Output the first line below and each one after it, exactly, up to and including the line holding "- Similar filtering". Pictures should not be copied.

##############################

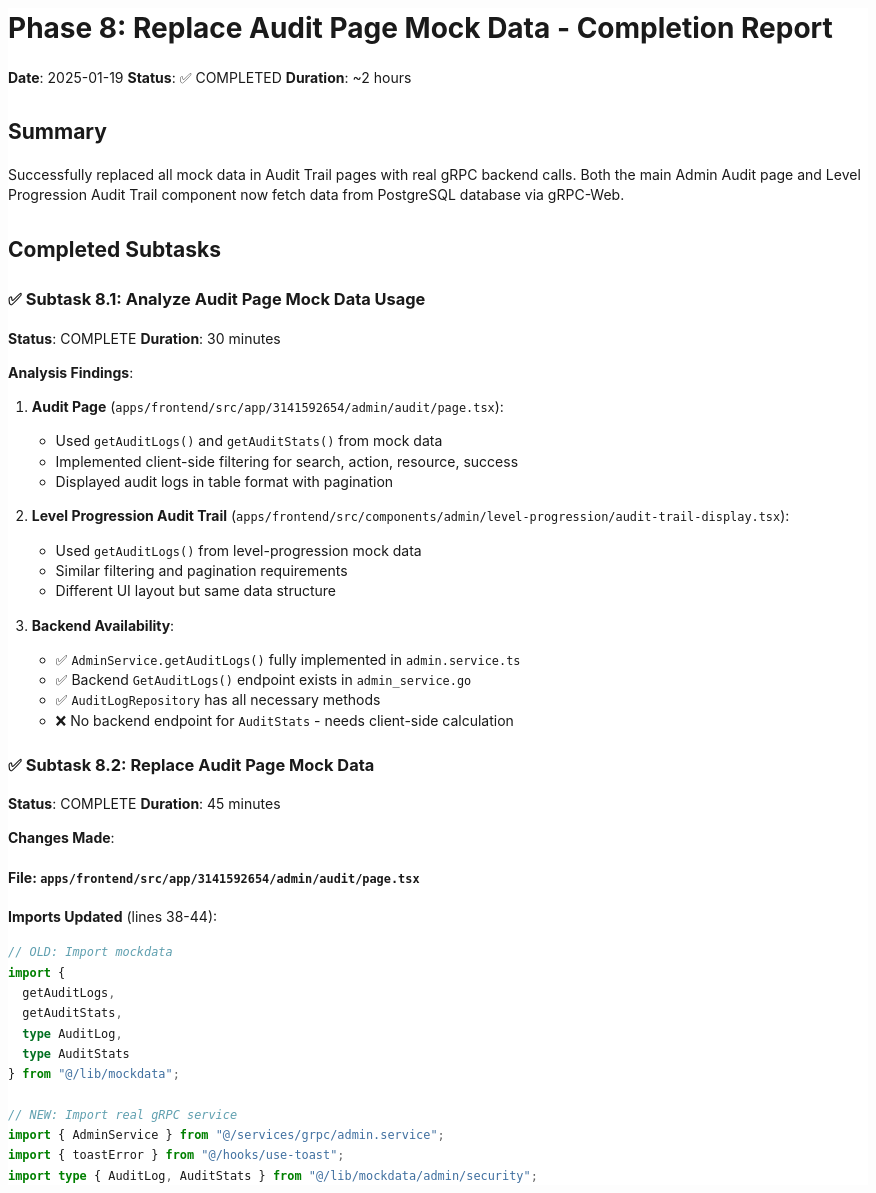 # Phase 8: Replace Audit Page Mock Data - Completion Report

**Date**: 2025-01-19
**Status**: ✅ COMPLETED
**Duration**: ~2 hours

## Summary

Successfully replaced all mock data in Audit Trail pages with real gRPC backend calls. Both the main Admin Audit page and Level Progression Audit Trail component now fetch data from PostgreSQL database via gRPC-Web.

## Completed Subtasks

### ✅ Subtask 8.1: Analyze Audit Page Mock Data Usage
**Status**: COMPLETE
**Duration**: 30 minutes

**Analysis Findings**:
1. **Audit Page** (`apps/frontend/src/app/3141592654/admin/audit/page.tsx`):
   - Used `getAuditLogs()` and `getAuditStats()` from mock data
   - Implemented client-side filtering for search, action, resource, success
   - Displayed audit logs in table format with pagination

2. **Level Progression Audit Trail** (`apps/frontend/src/components/admin/level-progression/audit-trail-display.tsx`):
   - Used `getAuditLogs()` from level-progression mock data
   - Similar filtering and pagination requirements
   - Different UI layout but same data structure

3. **Backend Availability**:
   - ✅ `AdminService.getAuditLogs()` fully implemented in `admin.service.ts`
   - ✅ Backend `GetAuditLogs()` endpoint exists in `admin_service.go`
   - ✅ `AuditLogRepository` has all necessary methods
   - ❌ No backend endpoint for `AuditStats` - needs client-side calculation

### ✅ Subtask 8.2: Replace Audit Page Mock Data
**Status**: COMPLETE
**Duration**: 45 minutes

**Changes Made**:

#### File: `apps/frontend/src/app/3141592654/admin/audit/page.tsx`

**Imports Updated** (lines 38-44):
```typescript
// OLD: Import mockdata
import {
  getAuditLogs,
  getAuditStats,
  type AuditLog,
  type AuditStats
} from "@/lib/mockdata";

// NEW: Import real gRPC service
import { AdminService } from "@/services/grpc/admin.service";
import { toastError } from "@/hooks/use-toast";
import type { AuditLog, AuditStats } from "@/lib/mockdata/admin/security";
```
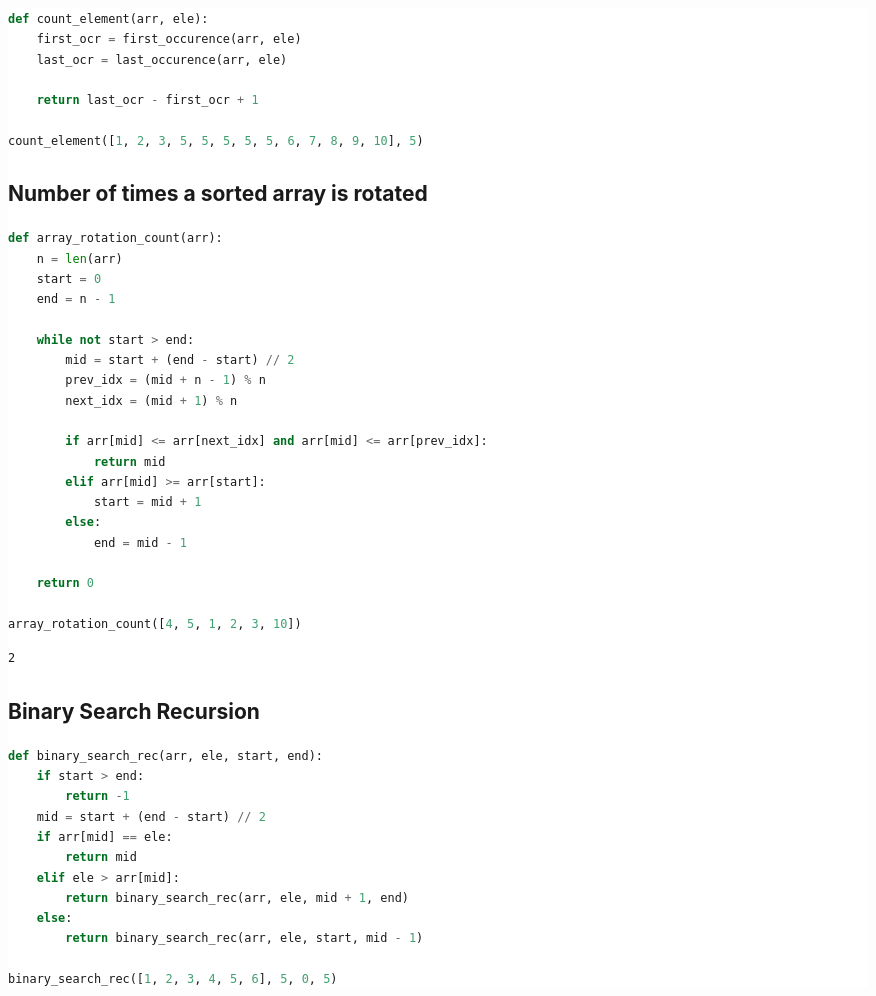 
```python
def count_element(arr, ele):
    first_ocr = first_occurence(arr, ele)
    last_ocr = last_occurence(arr, ele)
    
    return last_ocr - first_ocr + 1

count_element([1, 2, 3, 5, 5, 5, 5, 5, 6, 7, 8, 9, 10], 5)
```

## Number of times a sorted array is rotated


```python
def array_rotation_count(arr):
    n = len(arr)
    start = 0
    end = n - 1
    
    while not start > end:
        mid = start + (end - start) // 2
        prev_idx = (mid + n - 1) % n
        next_idx = (mid + 1) % n
        
        if arr[mid] <= arr[next_idx] and arr[mid] <= arr[prev_idx]:
            return mid
        elif arr[mid] >= arr[start]:
            start = mid + 1
        else:
            end = mid - 1
            
    return 0 

array_rotation_count([4, 5, 1, 2, 3, 10])
```




    2



## Binary Search Recursion


```python
def binary_search_rec(arr, ele, start, end):
    if start > end:
        return -1
    mid = start + (end - start) // 2
    if arr[mid] == ele:
        return mid
    elif ele > arr[mid]:
        return binary_search_rec(arr, ele, mid + 1, end)
    else:
        return binary_search_rec(arr, ele, start, mid - 1)
    
binary_search_rec([1, 2, 3, 4, 5, 6], 5, 0, 5)
```
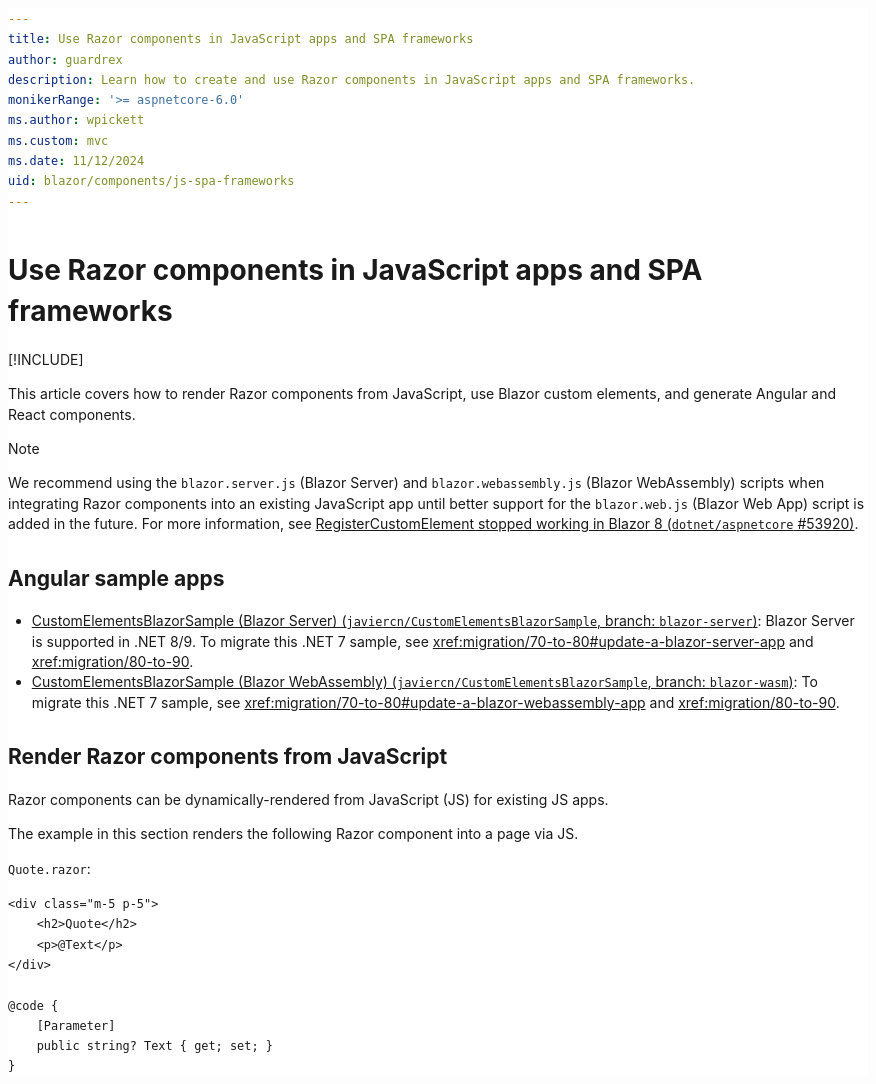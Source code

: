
 ```yaml
---
title: Use Razor components in JavaScript apps and SPA frameworks
author: guardrex
description: Learn how to create and use Razor components in JavaScript apps and SPA frameworks.
monikerRange: '>= aspnetcore-6.0'
ms.author: wpickett
ms.custom: mvc
ms.date: 11/12/2024
uid: blazor/components/js-spa-frameworks
---
```

# Use Razor components in JavaScript apps and SPA frameworks

[!INCLUDE[](~/includes/not-latest-version.md)]

This article covers how to render Razor components from JavaScript, use Blazor custom elements, and generate Angular and React components.

> [!NOTE]
> We recommend using the `blazor.server.js` (Blazor Server) and `blazor.webassembly.js` (Blazor WebAssembly) scripts when integrating Razor components into an existing JavaScript app until better support for the `blazor.web.js` (Blazor Web App) script is added in the future. For more information, see [RegisterCustomElement stopped working in Blazor 8 (`dotnet/aspnetcore` #53920)](https://github.com/dotnet/aspnetcore/issues/53920#issuecomment-2261507850).



## Angular sample apps



* [CustomElementsBlazorSample (Blazor Server) (`javiercn/CustomElementsBlazorSample`, branch: `blazor-server`)](https://github.com/javiercn/CustomElementsBlazorSample/tree/blazor-server): Blazor Server is supported in .NET 8/9. To migrate this .NET 7 sample, see <xref:migration/70-to-80#update-a-blazor-server-app> and <xref:migration/80-to-90>.
* [CustomElementsBlazorSample (Blazor WebAssembly) (`javiercn/CustomElementsBlazorSample`, branch: `blazor-wasm`)](https://github.com/javiercn/CustomElementsBlazorSample/tree/blazor-wasm): To migrate this .NET 7 sample, see <xref:migration/70-to-80#update-a-blazor-webassembly-app> and <xref:migration/80-to-90>.

## Render Razor components from JavaScript

Razor components can be dynamically-rendered from JavaScript (JS) for existing JS apps.

The example in this section renders the following Razor component into a page via JS.

`Quote.razor`:

```razor
<div class="m-5 p-5">
    <h2>Quote</h2>
    <p>@Text</p>
</div>

@code {
    [Parameter]
    public string? Text { get; set; }
}
```
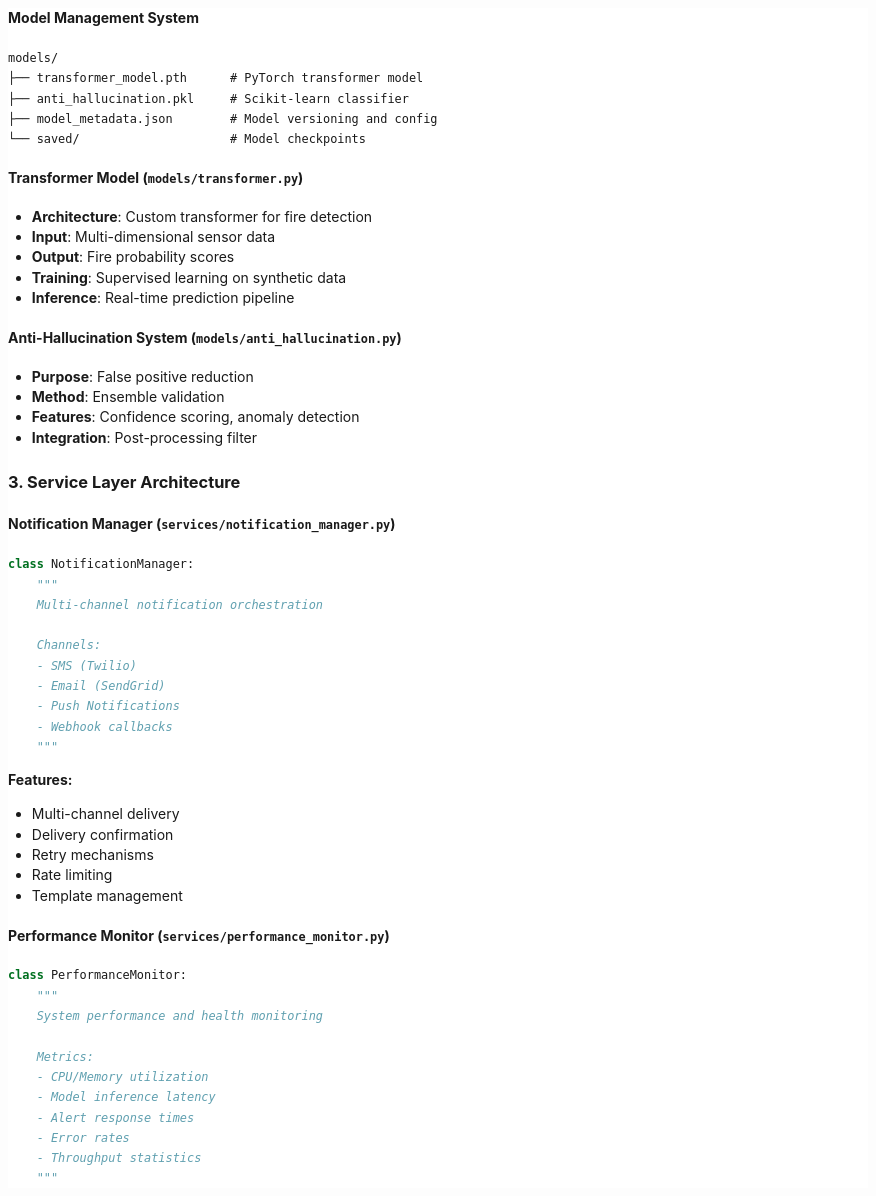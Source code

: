 #### Model Management System
```
models/
├── transformer_model.pth      # PyTorch transformer model
├── anti_hallucination.pkl     # Scikit-learn classifier
├── model_metadata.json        # Model versioning and config
└── saved/                     # Model checkpoints
```

#### Transformer Model (`models/transformer.py`)
- **Architecture**: Custom transformer for fire detection
- **Input**: Multi-dimensional sensor data
- **Output**: Fire probability scores
- **Training**: Supervised learning on synthetic data
- **Inference**: Real-time prediction pipeline

#### Anti-Hallucination System (`models/anti_hallucination.py`)
- **Purpose**: False positive reduction
- **Method**: Ensemble validation
- **Features**: Confidence scoring, anomaly detection
- **Integration**: Post-processing filter

### 3. Service Layer Architecture

#### Notification Manager (`services/notification_manager.py`)
```python
class NotificationManager:
    """
    Multi-channel notification orchestration
    
    Channels:
    - SMS (Twilio)
    - Email (SendGrid)
    - Push Notifications
    - Webhook callbacks
    """
```

**Features:**
- Multi-channel delivery
- Delivery confirmation
- Retry mechanisms
- Rate limiting
- Template management

#### Performance Monitor (`services/performance_monitor.py`)
```python
class PerformanceMonitor:
    """
    System performance and health monitoring
    
    Metrics:
    - CPU/Memory utilization
    - Model inference latency
    - Alert response times
    - Error rates
    - Throughput statistics
    """
```
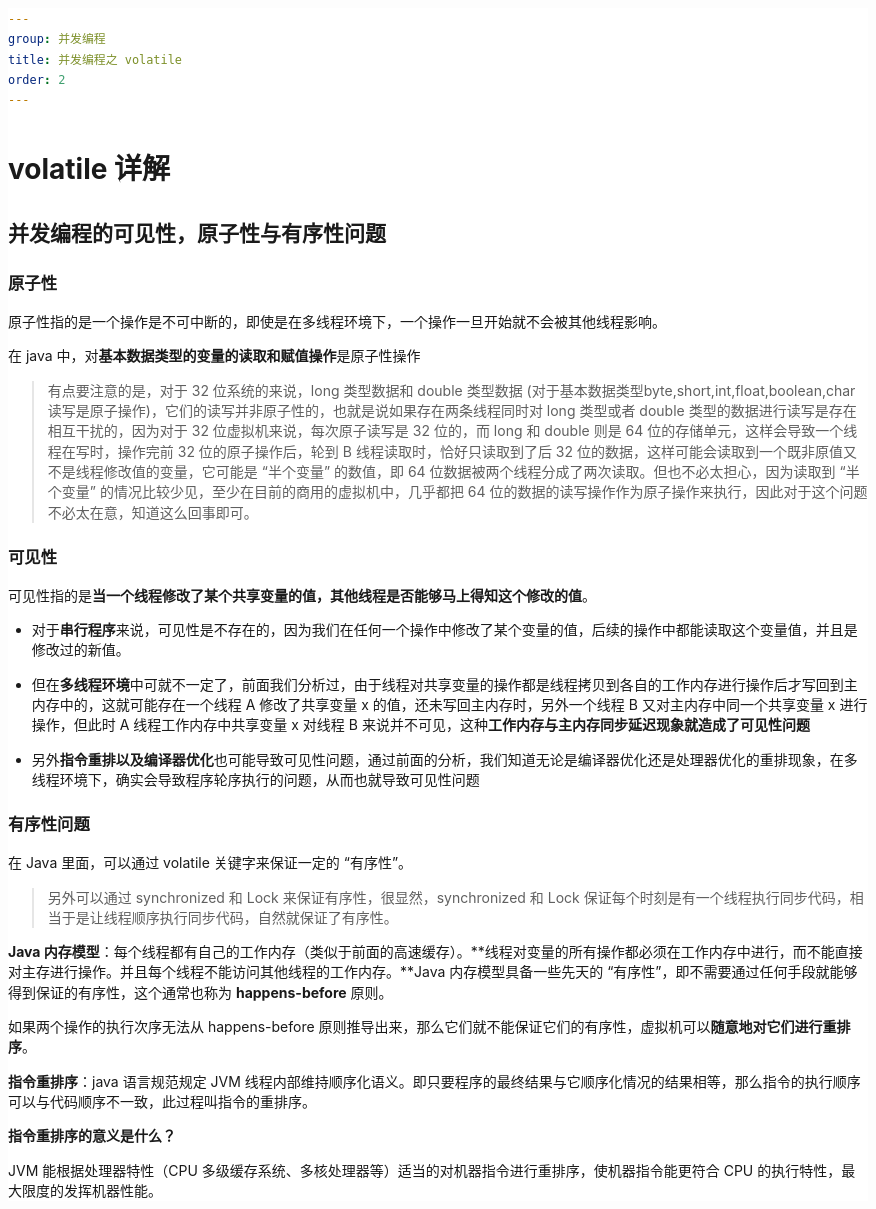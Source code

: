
 ```yaml
---
group: 并发编程
title: 并发编程之 volatile 
order: 2 
---
```


# volatile 详解

## **并发编程的可见性，原子性与有序性问题**

### **原子性**

原子性指的是一个操作是不可中断的，即使是在多线程环境下，一个操作一旦开始就不会被其他线程影响。

在 java 中，对**基本数据类型的变量的读取和赋值操作**是原子性操作

> 有点要注意的是，对于 32 位系统的来说，long 类型数据和 double 类型数据 (对于基本数据类型byte,short,int,float,boolean,char 读写是原子操作)，它们的读写并非原子性的，也就是说如果存在两条线程同时对 long 类型或者 double 类型的数据进行读写是存在相互干扰的，因为对于 32 位虚拟机来说，每次原子读写是 32 位的，而 long 和 double 则是 64 位的存储单元，这样会导致一个线程在写时，操作完前 32 位的原子操作后，轮到 B 线程读取时，恰好只读取到了后 32 位的数据，这样可能会读取到一个既非原值又不是线程修改值的变量，它可能是 “半个变量” 的数值，即 64 位数据被两个线程分成了两次读取。但也不必太担心，因为读取到 “半个变量” 的情况比较少见，至少在目前的商用的虚拟机中，几乎都把 64 位的数据的读写操作作为原子操作来执行，因此对于这个问题不必太在意，知道这么回事即可。



### **可见性**

可见性指的是**当一个线程修改了某个共享变量的值，其他线程是否能够马上得知这个修改的值**。

- 对于**串行程序**来说，可见性是不存在的，因为我们在任何一个操作中修改了某个变量的值，后续的操作中都能读取这个变量值，并且是修改过的新值。

- 但在**多线程环境**中可就不一定了，前面我们分析过，由于线程对共享变量的操作都是线程拷贝到各自的工作内存进行操作后才写回到主内存中的，这就可能存在一个线程 A 修改了共享变量 x 的值，还未写回主内存时，另外一个线程 B 又对主内存中同一个共享变量 x 进行操作，但此时 A 线程工作内存中共享变量 x 对线程 B 来说并不可见，这种**工作内存与主内存同步延迟现象就造成了可见性问题**
- 另外**指令重排以及编译器优化**也可能导致可见性问题，通过前面的分析，我们知道无论是编译器优化还是处理器优化的重排现象，在多线程环境下，确实会导致程序轮序执行的问题，从而也就导致可见性问题



### **有序性问题**

在 Java 里面，可以通过 volatile 关键字来保证一定的 “有序性”。

> 另外可以通过 synchronized 和 Lock 来保证有序性，很显然，synchronized 和 Lock 保证每个时刻是有一个线程执行同步代码，相当于是让线程顺序执行同步代码，自然就保证了有序性。

**Java 内存模型**：每个线程都有自己的工作内存（类似于前面的高速缓存）。**线程对变量的所有操作都必须在工作内存中进行，而不能直接对主存进行操作。并且每个线程不能访问其他线程的工作内存。**Java 内存模型具备一些先天的 “有序性”，即不需要通过任何手段就能够得到保证的有序性，这个通常也称为 **happens-before** 原则。

如果两个操作的执行次序无法从 happens-before 原则推导出来，那么它们就不能保证它们的有序性，虚拟机可以**随意地对它们进行重排序**。

**指令重排序**：java 语言规范规定 JVM 线程内部维持顺序化语义。即只要程序的最终结果与它顺序化情况的结果相等，那么指令的执行顺序可以与代码顺序不一致，此过程叫指令的重排序。

**指令重排序的意义是什么？**

JVM 能根据处理器特性（CPU 多级缓存系统、多核处理器等）适当的对机器指令进行重排序，使机器指令能更符合 CPU 的执行特性，最大限度的发挥机器性能。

##############################

RESULT OF THIS EXERCISE
 # Phase 8: Replace Audit Page Mock Data - Completion Report

**Date**: 2025-01-19
**Status**: ✅ COMPLETED
**Duration**: ~2 hours

## Summary

Successfully replaced all mock data in Audit Trail pages with real gRPC backend calls. Both the main Admin Audit page and Level Progression Audit Trail component now fetch data from PostgreSQL database via gRPC-Web.

## Completed Subtasks

### ✅ Subtask 8.1: Analyze Audit Page Mock Data Usage
**Status**: COMPLETE
**Duration**: 30 minutes

**Analysis Findings**:
1. **Audit Page** (`apps/frontend/src/app/3141592654/admin/audit/page.tsx`):
   - Used `getAuditLogs()` and `getAuditStats()` from mock data
   - Implemented client-side filtering for search, action, resource, success
   - Displayed audit logs in table format with pagination

2. **Level Progression Audit Trail** (`apps/frontend/src/components/admin/level-progression/audit-trail-display.tsx`):
   - Used `getAuditLogs()` from level-progression mock data
   - Similar filtering and pagination requirements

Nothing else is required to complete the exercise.